> _Required work_: Report each line from the entries in which "SharePoint" can be found.

-------- Data --------

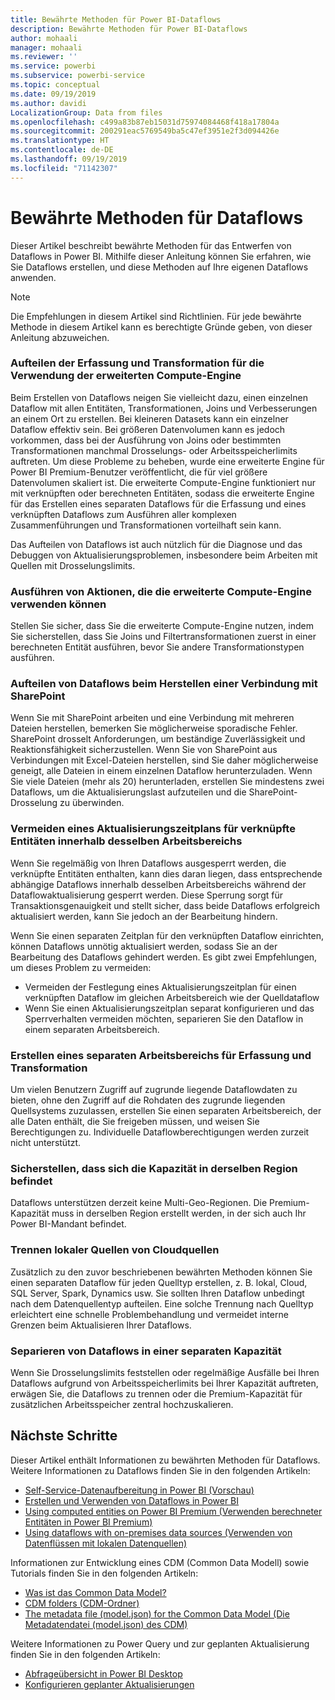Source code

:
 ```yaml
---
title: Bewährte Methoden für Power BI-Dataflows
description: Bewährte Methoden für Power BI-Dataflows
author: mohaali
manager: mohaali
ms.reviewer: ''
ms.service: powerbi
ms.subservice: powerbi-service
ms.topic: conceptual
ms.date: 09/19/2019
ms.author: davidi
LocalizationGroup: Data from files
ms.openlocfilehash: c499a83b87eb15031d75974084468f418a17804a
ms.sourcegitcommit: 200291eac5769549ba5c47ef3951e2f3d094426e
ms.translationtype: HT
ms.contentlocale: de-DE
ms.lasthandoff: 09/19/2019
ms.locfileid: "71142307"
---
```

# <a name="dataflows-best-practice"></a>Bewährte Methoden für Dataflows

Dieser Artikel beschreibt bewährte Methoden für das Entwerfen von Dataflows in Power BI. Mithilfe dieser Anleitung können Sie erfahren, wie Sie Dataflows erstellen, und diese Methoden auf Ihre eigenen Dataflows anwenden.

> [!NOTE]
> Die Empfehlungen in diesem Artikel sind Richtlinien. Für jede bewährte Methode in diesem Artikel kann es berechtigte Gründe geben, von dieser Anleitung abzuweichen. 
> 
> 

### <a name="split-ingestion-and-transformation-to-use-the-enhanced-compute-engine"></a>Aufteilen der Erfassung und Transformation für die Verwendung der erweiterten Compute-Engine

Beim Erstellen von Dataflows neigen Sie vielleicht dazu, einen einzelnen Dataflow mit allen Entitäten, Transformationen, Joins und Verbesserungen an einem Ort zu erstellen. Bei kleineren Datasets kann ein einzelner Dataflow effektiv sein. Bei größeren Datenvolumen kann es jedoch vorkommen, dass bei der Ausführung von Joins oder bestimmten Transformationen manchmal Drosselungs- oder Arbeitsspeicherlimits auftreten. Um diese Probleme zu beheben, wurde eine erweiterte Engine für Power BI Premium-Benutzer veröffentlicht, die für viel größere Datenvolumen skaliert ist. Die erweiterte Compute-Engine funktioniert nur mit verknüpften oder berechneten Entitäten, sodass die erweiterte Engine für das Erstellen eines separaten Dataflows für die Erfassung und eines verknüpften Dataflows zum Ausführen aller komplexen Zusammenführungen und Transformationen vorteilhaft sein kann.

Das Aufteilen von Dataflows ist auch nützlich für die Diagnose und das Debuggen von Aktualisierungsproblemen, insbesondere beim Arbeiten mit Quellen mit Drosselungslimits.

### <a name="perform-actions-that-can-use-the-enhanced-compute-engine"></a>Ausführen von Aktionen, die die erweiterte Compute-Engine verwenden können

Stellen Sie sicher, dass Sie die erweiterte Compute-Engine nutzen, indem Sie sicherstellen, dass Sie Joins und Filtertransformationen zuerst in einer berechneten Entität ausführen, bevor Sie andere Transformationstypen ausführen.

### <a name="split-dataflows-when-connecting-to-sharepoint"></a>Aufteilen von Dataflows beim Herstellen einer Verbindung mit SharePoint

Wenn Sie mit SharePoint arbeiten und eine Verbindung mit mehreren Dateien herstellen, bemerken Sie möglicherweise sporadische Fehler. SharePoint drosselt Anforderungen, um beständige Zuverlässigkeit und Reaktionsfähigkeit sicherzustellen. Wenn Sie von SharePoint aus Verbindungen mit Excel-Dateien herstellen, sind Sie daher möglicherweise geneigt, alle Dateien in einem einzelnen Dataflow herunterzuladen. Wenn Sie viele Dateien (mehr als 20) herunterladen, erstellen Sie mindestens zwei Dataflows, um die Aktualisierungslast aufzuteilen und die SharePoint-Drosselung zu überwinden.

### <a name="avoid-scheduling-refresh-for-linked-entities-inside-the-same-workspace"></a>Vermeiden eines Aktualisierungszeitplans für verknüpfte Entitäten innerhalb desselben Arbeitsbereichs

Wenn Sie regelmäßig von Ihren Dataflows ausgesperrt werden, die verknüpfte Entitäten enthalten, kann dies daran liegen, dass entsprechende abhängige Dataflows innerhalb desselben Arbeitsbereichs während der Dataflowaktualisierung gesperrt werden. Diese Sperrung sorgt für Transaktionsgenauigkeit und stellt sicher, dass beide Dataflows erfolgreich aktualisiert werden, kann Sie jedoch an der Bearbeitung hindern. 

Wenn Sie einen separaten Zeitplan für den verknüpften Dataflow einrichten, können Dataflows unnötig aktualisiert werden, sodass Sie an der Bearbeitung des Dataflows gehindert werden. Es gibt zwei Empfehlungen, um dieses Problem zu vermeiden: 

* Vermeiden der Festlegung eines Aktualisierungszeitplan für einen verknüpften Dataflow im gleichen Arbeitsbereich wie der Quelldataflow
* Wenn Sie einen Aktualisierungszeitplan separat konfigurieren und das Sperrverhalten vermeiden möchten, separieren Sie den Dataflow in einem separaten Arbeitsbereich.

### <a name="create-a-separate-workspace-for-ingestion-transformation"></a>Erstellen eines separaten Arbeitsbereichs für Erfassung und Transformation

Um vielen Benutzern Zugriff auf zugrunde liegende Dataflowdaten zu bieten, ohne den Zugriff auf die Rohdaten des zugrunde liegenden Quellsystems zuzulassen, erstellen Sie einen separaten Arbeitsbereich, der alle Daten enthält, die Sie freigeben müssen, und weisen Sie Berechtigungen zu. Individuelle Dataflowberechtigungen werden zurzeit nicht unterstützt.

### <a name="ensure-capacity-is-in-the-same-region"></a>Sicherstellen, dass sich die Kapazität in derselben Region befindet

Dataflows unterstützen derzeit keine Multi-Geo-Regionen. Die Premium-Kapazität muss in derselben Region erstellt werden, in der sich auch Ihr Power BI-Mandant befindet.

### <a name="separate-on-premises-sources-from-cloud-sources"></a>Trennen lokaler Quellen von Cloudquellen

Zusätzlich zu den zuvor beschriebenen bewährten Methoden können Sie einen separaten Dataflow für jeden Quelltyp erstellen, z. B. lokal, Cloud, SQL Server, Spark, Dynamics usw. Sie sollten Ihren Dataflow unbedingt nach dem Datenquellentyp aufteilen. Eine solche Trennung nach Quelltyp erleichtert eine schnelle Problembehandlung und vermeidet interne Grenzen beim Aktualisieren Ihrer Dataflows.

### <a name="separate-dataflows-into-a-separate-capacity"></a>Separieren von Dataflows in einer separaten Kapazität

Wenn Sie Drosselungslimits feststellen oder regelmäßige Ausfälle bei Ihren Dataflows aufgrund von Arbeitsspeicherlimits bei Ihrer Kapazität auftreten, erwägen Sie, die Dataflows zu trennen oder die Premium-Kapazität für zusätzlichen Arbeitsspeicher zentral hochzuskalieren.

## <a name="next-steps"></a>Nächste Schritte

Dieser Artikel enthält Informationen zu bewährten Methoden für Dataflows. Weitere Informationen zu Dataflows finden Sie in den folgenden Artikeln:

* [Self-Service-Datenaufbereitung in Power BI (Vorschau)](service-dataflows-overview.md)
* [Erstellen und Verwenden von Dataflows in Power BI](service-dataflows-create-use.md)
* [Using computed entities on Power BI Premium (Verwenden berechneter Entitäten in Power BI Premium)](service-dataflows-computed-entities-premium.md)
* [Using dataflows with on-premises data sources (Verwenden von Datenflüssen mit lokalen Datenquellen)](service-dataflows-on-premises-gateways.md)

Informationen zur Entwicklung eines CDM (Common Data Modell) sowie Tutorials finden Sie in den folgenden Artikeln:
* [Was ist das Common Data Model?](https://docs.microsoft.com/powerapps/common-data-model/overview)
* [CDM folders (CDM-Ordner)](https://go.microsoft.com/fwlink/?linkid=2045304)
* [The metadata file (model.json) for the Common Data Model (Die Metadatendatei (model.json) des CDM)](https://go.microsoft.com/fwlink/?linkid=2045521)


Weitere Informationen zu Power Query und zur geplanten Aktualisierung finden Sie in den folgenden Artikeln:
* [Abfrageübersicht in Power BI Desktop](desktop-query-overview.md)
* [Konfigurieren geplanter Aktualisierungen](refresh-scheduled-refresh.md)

--------

> _Result for this exercise_:
### <a name="split-dataflows-when-connecting-to-sharepoint"></a>Aufteilen von Dataflows beim Herstellen einer Verbindung mit SharePoint
Wenn Sie mit SharePoint arbeiten und eine Verbindung mit mehreren Dateien herstellen, bemerken Sie möglicherweise sporadische Fehler. SharePoint drosselt Anforderungen, um beständige Zuverlässigkeit und Reaktionsfähigkeit sicherzustellen. Wenn Sie von SharePoint aus Verbindungen mit Excel-Dateien herstellen, sind Sie daher möglicherweise geneigt, alle Dateien in einem einzelnen Dataflow herunterzuladen. Wenn Sie viele Dateien (mehr als 20) herunterladen, erstellen Sie mindestens zwei Dataflows, um die Aktualisierungslast aufzuteilen und die SharePoint-Drosselung zu überwinden.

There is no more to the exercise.